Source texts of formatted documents
+++
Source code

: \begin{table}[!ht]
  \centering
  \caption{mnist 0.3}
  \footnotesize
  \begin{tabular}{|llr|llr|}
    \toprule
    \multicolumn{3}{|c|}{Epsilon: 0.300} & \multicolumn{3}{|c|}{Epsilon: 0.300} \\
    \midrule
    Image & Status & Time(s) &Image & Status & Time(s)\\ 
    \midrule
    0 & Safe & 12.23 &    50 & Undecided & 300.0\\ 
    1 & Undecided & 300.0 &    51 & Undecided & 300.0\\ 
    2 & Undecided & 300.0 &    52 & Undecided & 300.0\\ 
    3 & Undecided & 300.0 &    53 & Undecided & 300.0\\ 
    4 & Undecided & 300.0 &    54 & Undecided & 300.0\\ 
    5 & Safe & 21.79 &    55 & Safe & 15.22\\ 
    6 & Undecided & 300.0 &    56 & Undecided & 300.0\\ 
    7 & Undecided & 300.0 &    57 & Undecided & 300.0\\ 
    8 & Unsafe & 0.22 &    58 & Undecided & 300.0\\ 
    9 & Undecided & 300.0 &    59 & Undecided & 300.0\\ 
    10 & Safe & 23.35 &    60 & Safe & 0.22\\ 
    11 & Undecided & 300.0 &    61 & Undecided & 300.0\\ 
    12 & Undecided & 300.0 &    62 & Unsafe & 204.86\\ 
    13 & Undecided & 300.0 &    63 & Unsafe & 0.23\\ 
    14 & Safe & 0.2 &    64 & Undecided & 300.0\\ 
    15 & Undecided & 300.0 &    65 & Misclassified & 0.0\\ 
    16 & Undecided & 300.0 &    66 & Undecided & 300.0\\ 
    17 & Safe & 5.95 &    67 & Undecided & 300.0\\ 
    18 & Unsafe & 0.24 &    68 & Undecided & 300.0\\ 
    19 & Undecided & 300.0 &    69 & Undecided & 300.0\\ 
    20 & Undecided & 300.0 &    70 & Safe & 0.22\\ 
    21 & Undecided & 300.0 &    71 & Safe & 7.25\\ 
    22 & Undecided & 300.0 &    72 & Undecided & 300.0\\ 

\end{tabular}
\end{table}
+++
_WORK REQUEST_
Your job here is to copy the entries above exactly.

_ANSWER BOX_
Source code

: \begin{table}[!ht]
  \centering
  \caption{mnist 0.3}
  \footnotesize
  \begin{tabular}{|llr|llr|}
    \toprule
    \multicolumn{3}{|c|}{Epsilon: 0.300} & \multicolumn{3}{|c|}{Epsilon: 0.300} \\
    \midrule
    Image & Status & Time(s) &Image & Status & Time(s)\\ 
    \midrule
    0 & Safe & 12.23 &    50 & Undecided & 300.0\\ 
    1 & Undecided & 300.0 &    51 & Undecided & 300.0\\ 
    2 & Undecided & 300.0 &    52 & Undecided & 300.0\\ 
    3 & Undecided & 300.0 &    53 & Undecided & 300.0\\ 
    4 & Undecided & 300.0 &    54 & Undecided & 300.0\\ 
    5 & Safe & 21.79 &    55 & Safe & 15.22\\ 
    6 & Undecided & 300.0 &    56 & Undecided & 300.0\\ 
    7 & Undecided & 300.0 &    57 & Undecided & 300.0\\ 
    8 & Unsafe & 0.22 &    58 & Undecided & 300.0\\ 
    9 & Undecided & 300.0 &    59 & Undecided & 300.0\\ 
    10 & Safe & 23.35 &    60 & Safe & 0.22\\ 
    11 & Undecided & 300.0 &    61 & Undecided & 300.0\\ 
    12 & Undecided & 300.0 &    62 & Unsafe & 204.86\\ 
    13 & Undecided & 300.0 &    63 & Unsafe & 0.23\\ 
    14 & Safe & 0.2 &    64 & Undecided & 300.0\\ 
    15 & Undecided & 300.0 &    65 & Misclassified & 0.0\\ 
    16 & Undecided & 300.0 &    66 & Undecided & 300.0\\ 
    17 & Safe & 5.95 &    67 & Undecided & 300.0\\ 
    18 & Unsafe & 0.24 &    68 & Undecided & 300.0\\ 
    19 & Undecided & 300.0 &    69 & Undecided & 300.0\\ 
    20 & Undecided & 300.0 &    70 & Safe & 0.22\\ 
    21 & Undecided & 300.0 &    71 & Safe & 7.25\\ 
    22 & Undecided & 300.0 &    72 & Undecided & 300.0\\ 

\end{tabular}
\end{table}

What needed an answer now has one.